__Your instructions__
Pull every line with the word "enregistrements" out of the entries below.
--- START ---
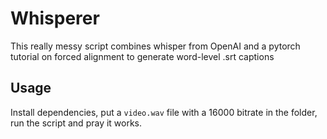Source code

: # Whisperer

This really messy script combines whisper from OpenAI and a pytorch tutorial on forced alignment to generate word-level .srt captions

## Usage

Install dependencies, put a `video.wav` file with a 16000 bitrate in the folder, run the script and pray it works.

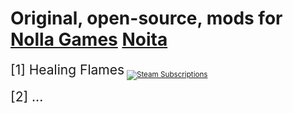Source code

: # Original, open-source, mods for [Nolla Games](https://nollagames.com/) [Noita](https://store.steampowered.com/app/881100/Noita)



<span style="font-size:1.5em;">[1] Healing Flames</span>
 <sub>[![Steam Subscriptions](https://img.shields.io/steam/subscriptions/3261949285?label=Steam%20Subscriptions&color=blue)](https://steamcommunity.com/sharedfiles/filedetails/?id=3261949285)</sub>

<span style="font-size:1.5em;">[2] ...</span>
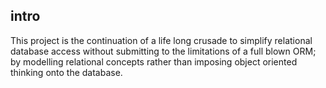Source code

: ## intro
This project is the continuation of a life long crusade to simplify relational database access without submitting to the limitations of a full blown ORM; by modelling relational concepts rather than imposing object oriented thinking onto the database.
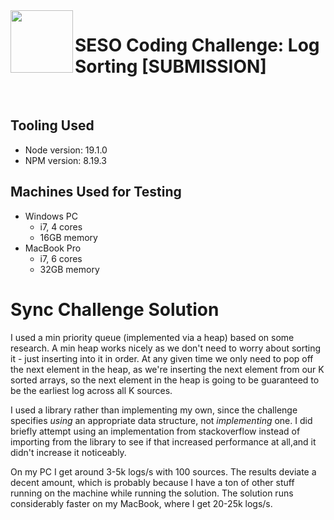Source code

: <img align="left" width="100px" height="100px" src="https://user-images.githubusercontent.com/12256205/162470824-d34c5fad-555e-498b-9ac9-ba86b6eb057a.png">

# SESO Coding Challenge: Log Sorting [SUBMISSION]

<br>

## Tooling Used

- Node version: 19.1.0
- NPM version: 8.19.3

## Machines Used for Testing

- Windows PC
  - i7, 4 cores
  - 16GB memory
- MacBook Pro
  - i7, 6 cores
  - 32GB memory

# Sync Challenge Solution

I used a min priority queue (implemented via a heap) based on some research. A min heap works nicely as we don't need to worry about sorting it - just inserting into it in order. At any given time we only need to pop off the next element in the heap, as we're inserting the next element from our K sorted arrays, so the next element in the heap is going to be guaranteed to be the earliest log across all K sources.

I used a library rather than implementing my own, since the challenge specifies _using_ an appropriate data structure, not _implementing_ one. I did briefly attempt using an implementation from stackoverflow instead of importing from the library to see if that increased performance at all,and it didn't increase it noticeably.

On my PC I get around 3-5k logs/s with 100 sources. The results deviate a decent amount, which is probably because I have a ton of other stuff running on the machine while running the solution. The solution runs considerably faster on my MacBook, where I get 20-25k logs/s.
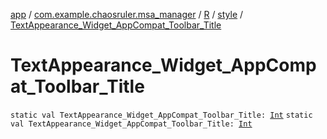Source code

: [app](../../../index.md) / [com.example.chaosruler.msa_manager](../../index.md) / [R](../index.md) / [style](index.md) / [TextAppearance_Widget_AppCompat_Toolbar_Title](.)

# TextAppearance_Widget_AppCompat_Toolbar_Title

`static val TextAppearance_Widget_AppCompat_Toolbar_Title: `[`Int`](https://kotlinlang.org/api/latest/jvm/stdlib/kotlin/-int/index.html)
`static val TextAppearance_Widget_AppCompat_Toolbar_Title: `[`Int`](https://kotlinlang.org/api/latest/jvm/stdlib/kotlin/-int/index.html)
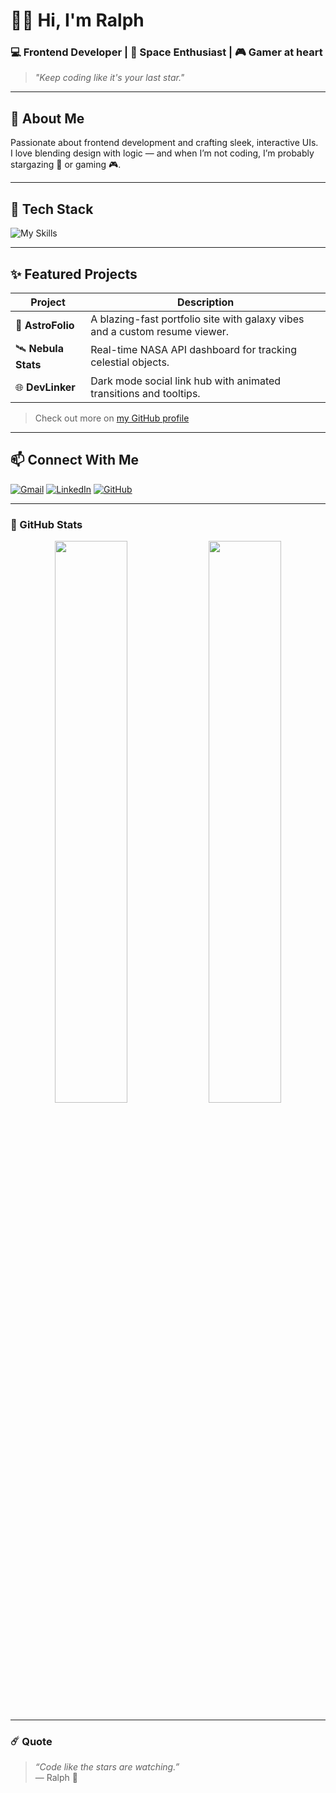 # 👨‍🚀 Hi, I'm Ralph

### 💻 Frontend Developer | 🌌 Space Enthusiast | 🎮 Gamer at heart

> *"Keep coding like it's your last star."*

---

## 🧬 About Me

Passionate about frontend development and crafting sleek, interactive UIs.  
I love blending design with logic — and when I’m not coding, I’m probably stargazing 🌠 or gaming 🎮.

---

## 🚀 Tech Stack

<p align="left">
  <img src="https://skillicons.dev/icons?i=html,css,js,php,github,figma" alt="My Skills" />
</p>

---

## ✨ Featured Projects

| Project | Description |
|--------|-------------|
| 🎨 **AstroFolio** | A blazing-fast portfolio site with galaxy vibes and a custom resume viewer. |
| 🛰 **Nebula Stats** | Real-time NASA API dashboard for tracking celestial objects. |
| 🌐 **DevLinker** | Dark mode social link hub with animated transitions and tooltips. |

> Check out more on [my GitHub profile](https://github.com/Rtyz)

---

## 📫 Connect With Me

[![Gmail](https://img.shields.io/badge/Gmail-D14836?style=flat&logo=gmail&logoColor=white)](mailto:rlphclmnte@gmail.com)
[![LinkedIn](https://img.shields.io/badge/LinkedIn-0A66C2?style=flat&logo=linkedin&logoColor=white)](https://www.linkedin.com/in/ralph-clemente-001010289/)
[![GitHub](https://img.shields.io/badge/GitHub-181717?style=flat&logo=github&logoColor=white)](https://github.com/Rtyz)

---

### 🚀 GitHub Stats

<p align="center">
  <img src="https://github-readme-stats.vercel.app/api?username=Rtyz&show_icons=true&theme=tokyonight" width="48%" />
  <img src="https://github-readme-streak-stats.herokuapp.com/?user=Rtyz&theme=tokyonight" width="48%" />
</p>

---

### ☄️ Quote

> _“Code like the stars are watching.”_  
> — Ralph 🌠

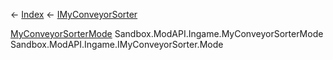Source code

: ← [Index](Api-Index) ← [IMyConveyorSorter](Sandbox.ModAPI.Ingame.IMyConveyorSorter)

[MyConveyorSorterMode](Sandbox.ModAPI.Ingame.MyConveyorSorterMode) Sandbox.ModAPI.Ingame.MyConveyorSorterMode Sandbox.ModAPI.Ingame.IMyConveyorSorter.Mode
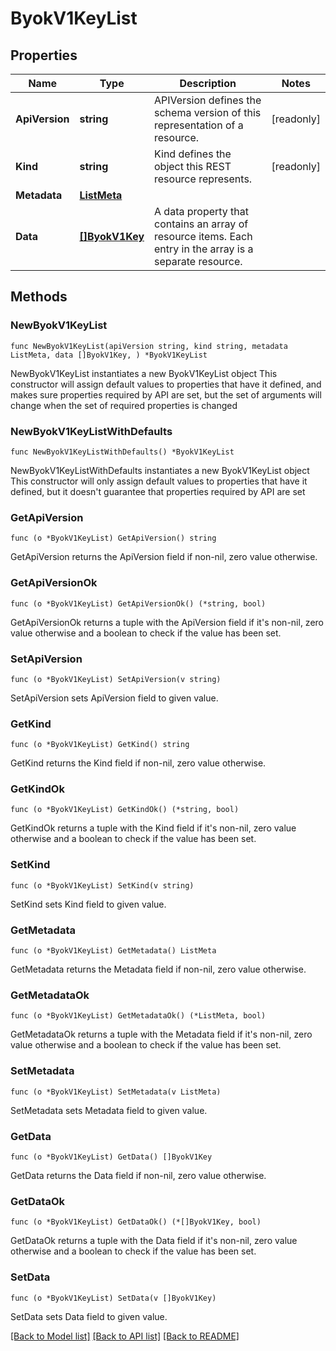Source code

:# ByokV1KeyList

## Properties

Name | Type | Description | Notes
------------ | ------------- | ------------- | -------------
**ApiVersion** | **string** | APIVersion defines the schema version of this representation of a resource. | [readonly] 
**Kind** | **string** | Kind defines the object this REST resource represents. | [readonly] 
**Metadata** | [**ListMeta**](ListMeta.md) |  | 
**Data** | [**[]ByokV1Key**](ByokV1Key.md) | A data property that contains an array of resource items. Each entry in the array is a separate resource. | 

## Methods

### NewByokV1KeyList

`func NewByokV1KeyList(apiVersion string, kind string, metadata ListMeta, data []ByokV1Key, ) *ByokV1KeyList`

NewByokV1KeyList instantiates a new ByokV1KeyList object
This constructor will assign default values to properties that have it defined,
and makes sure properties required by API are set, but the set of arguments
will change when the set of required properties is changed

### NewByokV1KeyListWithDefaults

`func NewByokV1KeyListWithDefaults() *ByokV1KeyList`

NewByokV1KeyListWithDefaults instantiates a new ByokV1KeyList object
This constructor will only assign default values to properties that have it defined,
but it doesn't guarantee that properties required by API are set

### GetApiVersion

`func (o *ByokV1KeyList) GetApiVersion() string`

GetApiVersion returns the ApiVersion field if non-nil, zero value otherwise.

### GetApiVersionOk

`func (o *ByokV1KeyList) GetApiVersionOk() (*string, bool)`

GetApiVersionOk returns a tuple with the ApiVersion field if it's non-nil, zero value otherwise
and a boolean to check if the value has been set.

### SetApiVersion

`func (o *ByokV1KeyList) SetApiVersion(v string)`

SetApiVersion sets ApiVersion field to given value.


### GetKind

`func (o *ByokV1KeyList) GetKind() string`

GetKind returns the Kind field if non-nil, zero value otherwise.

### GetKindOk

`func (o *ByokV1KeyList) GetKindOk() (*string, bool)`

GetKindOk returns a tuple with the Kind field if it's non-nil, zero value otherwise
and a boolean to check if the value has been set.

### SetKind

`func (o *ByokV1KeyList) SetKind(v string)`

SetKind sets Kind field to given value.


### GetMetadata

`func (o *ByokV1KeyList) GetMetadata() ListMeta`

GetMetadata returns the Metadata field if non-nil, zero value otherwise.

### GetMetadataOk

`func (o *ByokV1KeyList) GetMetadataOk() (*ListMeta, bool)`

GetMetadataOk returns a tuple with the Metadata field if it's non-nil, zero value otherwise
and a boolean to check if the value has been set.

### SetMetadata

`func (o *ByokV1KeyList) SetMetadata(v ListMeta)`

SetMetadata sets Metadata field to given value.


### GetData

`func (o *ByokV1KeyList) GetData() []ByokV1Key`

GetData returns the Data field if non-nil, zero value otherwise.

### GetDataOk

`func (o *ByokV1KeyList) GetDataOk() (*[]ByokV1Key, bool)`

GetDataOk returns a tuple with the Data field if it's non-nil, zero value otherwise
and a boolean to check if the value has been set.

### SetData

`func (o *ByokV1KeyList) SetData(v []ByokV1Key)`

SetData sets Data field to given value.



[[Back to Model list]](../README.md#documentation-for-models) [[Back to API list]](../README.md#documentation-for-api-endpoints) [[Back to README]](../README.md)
--- END ---
--- START ---
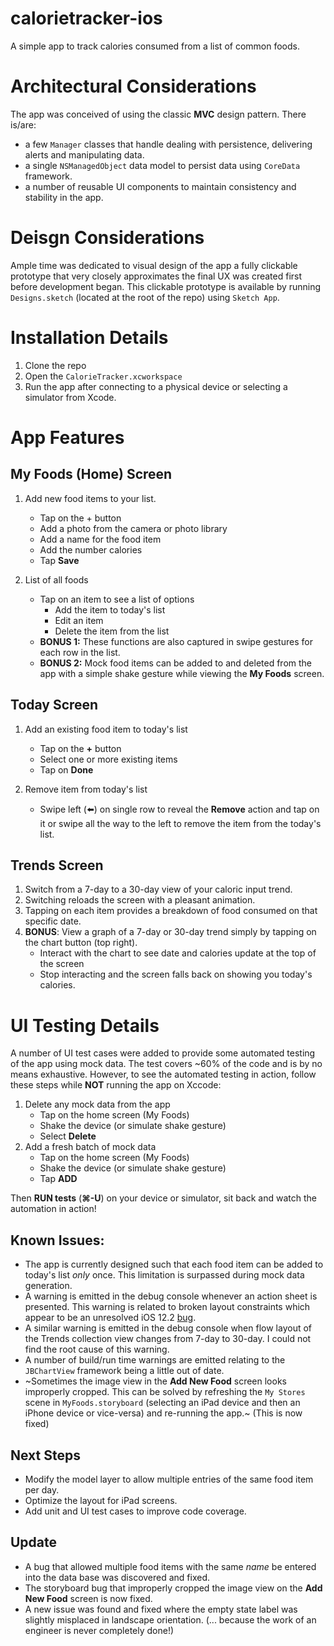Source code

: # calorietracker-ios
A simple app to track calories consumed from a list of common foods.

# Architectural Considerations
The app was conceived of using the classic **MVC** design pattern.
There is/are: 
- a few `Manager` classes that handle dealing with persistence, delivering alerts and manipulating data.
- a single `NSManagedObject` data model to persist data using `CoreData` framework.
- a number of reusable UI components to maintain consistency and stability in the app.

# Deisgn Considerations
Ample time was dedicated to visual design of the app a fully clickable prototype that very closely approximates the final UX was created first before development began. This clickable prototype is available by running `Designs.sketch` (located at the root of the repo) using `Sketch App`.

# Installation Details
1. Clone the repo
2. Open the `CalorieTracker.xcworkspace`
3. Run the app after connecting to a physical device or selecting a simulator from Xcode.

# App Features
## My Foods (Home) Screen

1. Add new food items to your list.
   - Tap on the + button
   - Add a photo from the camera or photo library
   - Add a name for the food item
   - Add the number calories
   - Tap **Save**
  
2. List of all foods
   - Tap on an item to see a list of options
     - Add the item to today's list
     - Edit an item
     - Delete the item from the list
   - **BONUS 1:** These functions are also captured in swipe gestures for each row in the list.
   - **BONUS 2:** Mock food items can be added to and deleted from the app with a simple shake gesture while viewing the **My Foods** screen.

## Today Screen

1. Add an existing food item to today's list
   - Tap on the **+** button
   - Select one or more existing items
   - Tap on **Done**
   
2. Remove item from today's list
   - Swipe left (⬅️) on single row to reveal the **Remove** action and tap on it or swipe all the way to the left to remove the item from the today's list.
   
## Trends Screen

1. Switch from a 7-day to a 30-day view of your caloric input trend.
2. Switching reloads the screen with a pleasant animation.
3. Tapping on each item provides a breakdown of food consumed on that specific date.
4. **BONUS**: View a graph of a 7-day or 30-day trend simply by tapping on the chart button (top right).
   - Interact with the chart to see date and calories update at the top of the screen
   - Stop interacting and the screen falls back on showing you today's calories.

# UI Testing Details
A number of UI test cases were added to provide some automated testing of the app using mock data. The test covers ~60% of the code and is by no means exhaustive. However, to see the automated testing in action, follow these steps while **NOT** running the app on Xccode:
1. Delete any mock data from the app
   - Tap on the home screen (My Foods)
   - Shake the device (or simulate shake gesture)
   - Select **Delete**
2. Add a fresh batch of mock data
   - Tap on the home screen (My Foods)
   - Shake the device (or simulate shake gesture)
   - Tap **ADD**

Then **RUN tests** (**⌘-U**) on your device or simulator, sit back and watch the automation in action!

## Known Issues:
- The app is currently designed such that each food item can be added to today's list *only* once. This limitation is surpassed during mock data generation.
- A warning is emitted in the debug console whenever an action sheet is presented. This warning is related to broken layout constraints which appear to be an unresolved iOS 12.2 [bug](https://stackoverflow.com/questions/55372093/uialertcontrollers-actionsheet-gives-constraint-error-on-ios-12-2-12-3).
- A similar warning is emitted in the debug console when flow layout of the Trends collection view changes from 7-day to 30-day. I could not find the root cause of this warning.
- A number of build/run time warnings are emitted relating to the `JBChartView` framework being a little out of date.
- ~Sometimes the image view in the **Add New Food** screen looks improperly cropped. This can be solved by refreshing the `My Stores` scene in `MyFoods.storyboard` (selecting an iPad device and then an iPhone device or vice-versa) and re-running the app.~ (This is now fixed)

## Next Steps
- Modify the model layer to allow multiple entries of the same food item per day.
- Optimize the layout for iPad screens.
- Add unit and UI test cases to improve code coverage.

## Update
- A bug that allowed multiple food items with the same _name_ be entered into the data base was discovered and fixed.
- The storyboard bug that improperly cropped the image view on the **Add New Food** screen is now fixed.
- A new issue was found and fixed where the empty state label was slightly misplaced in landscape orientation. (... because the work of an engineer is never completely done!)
--- END ---
--- START ---
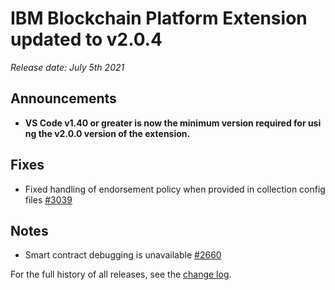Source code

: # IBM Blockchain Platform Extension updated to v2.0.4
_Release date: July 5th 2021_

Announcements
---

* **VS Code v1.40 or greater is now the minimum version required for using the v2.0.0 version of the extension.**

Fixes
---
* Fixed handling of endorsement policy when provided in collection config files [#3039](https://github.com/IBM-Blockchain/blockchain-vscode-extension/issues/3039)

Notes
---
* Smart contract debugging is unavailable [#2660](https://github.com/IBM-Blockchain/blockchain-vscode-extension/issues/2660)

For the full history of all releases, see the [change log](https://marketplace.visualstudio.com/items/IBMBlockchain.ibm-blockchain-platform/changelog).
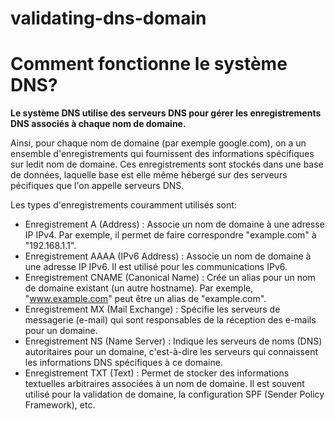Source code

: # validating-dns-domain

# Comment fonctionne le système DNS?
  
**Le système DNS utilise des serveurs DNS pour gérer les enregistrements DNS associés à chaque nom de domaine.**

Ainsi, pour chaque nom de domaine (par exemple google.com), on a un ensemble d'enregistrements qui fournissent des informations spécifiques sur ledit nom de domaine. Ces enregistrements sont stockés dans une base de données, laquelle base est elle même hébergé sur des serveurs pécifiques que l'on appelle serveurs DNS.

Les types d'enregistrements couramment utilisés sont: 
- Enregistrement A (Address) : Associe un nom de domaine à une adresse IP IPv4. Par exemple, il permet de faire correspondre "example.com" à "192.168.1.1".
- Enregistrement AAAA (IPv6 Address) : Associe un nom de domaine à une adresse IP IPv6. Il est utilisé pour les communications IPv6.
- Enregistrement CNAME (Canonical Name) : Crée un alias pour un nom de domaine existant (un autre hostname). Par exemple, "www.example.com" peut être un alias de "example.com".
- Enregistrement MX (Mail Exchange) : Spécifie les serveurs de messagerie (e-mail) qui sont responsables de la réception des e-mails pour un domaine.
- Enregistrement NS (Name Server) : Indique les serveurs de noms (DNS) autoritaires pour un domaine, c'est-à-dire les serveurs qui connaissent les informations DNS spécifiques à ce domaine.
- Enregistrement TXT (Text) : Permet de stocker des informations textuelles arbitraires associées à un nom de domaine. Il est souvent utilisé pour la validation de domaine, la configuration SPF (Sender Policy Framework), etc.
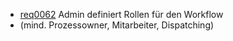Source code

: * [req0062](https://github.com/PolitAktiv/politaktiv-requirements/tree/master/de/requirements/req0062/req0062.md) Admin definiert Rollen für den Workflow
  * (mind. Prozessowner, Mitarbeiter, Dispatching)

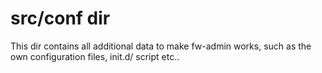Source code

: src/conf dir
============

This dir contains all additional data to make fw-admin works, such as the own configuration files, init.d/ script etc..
--- END ---
__Response for this exercise__
**Le système DNS utilise des serveurs DNS pour gérer les enregistrements DNS associés à chaque nom de domaine.**
Ainsi, pour chaque nom de domaine (par exemple google.com), on a un ensemble d'enregistrements qui fournissent des informations spécifiques sur ledit nom de domaine. Ces enregistrements sont stockés dans une base de données, laquelle base est elle même hébergé sur des serveurs pécifiques que l'on appelle serveurs DNS.
Les types d'enregistrements couramment utilisés sont: 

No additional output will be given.